== Segment start ==
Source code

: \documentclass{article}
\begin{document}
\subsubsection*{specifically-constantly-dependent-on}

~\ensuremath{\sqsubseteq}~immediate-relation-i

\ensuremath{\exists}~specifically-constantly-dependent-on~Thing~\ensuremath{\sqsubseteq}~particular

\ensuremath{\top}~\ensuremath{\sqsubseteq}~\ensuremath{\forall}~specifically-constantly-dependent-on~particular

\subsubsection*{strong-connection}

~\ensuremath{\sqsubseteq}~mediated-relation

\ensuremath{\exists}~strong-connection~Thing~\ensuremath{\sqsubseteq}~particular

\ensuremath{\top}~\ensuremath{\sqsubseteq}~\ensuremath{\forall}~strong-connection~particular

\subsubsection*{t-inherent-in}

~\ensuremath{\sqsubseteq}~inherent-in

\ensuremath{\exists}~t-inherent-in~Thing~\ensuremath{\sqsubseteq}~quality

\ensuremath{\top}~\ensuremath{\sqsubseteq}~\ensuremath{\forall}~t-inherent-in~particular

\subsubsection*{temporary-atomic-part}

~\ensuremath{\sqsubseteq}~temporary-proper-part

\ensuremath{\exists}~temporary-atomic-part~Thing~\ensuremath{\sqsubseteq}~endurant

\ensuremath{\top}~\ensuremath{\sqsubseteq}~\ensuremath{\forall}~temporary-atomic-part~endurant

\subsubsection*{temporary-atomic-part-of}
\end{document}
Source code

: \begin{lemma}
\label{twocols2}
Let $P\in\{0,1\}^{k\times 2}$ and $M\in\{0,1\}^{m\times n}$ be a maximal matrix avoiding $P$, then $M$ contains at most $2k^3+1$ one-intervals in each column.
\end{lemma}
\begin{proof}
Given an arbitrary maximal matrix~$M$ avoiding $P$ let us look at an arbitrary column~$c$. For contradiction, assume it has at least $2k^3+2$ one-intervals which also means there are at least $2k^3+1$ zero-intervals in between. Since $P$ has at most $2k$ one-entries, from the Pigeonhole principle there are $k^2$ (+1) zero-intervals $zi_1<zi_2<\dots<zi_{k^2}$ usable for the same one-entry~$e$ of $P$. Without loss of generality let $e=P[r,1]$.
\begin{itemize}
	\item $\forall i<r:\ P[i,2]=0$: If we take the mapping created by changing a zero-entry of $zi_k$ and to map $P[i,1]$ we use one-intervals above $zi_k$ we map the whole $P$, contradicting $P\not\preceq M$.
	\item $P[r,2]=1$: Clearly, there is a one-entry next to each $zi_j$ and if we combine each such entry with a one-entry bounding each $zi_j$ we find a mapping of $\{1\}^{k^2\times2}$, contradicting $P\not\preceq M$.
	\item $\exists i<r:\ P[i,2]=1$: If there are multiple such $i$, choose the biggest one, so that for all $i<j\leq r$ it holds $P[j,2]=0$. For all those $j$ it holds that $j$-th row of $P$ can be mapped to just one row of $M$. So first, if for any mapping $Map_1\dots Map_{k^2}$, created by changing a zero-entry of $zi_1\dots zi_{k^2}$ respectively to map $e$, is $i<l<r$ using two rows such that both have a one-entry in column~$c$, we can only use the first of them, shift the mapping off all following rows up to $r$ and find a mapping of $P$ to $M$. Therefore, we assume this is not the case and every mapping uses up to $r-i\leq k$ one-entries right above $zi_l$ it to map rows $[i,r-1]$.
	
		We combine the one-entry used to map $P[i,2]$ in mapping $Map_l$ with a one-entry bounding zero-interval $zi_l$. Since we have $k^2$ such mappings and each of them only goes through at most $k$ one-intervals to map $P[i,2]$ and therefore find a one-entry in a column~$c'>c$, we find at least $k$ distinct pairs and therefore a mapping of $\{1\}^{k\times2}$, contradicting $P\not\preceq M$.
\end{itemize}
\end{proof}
== Segment end ==
WHAT IS NEEDED
Reproduce the whole listing verbatim, leaving every line as it was.

ANSWER BOX
Source code

: \documentclass{article}
\begin{document}
\subsubsection*{specifically-constantly-dependent-on}

~\ensuremath{\sqsubseteq}~immediate-relation-i

\ensuremath{\exists}~specifically-constantly-dependent-on~Thing~\ensuremath{\sqsubseteq}~particular

\ensuremath{\top}~\ensuremath{\sqsubseteq}~\ensuremath{\forall}~specifically-constantly-dependent-on~particular

\subsubsection*{strong-connection}

~\ensuremath{\sqsubseteq}~mediated-relation

\ensuremath{\exists}~strong-connection~Thing~\ensuremath{\sqsubseteq}~particular

\ensuremath{\top}~\ensuremath{\sqsubseteq}~\ensuremath{\forall}~strong-connection~particular

\subsubsection*{t-inherent-in}

~\ensuremath{\sqsubseteq}~inherent-in

\ensuremath{\exists}~t-inherent-in~Thing~\ensuremath{\sqsubseteq}~quality

\ensuremath{\top}~\ensuremath{\sqsubseteq}~\ensuremath{\forall}~t-inherent-in~particular

\subsubsection*{temporary-atomic-part}

~\ensuremath{\sqsubseteq}~temporary-proper-part

\ensuremath{\exists}~temporary-atomic-part~Thing~\ensuremath{\sqsubseteq}~endurant

\ensuremath{\top}~\ensuremath{\sqsubseteq}~\ensuremath{\forall}~temporary-atomic-part~endurant

\subsubsection*{temporary-atomic-part-of}
\end{document}
Source code

: \begin{lemma}
\label{twocols2}
Let $P\in\{0,1\}^{k\times 2}$ and $M\in\{0,1\}^{m\times n}$ be a maximal matrix avoiding $P$, then $M$ contains at most $2k^3+1$ one-intervals in each column.
\end{lemma}
\begin{proof}
Given an arbitrary maximal matrix~$M$ avoiding $P$ let us look at an arbitrary column~$c$. For contradiction, assume it has at least $2k^3+2$ one-intervals which also means there are at least $2k^3+1$ zero-intervals in between. Since $P$ has at most $2k$ one-entries, from the Pigeonhole principle there are $k^2$ (+1) zero-intervals $zi_1<zi_2<\dots<zi_{k^2}$ usable for the same one-entry~$e$ of $P$. Without loss of generality let $e=P[r,1]$.
\begin{itemize}
	\item $\forall i<r:\ P[i,2]=0$: If we take the mapping created by changing a zero-entry of $zi_k$ and to map $P[i,1]$ we use one-intervals above $zi_k$ we map the whole $P$, contradicting $P\not\preceq M$.
	\item $P[r,2]=1$: Clearly, there is a one-entry next to each $zi_j$ and if we combine each such entry with a one-entry bounding each $zi_j$ we find a mapping of $\{1\}^{k^2\times2}$, contradicting $P\not\preceq M$.
	\item $\exists i<r:\ P[i,2]=1$: If there are multiple such $i$, choose the biggest one, so that for all $i<j\leq r$ it holds $P[j,2]=0$. For all those $j$ it holds that $j$-th row of $P$ can be mapped to just one row of $M$. So first, if for any mapping $Map_1\dots Map_{k^2}$, created by changing a zero-entry of $zi_1\dots zi_{k^2}$ respectively to map $e$, is $i<l<r$ using two rows such that both have a one-entry in column~$c$, we can only use the first of them, shift the mapping off all following rows up to $r$ and find a mapping of $P$ to $M$. Therefore, we assume this is not the case and every mapping uses up to $r-i\leq k$ one-entries right above $zi_l$ it to map rows $[i,r-1]$.
	
		We combine the one-entry used to map $P[i,2]$ in mapping $Map_l$ with a one-entry bounding zero-interval $zi_l$. Since we have $k^2$ such mappings and each of them only goes through at most $k$ one-intervals to map $P[i,2]$ and therefore find a one-entry in a column~$c'>c$, we find at least $k$ distinct pairs and therefore a mapping of $\{1\}^{k\times2}$, contradicting $P\not\preceq M$.
\end{itemize}
\end{proof}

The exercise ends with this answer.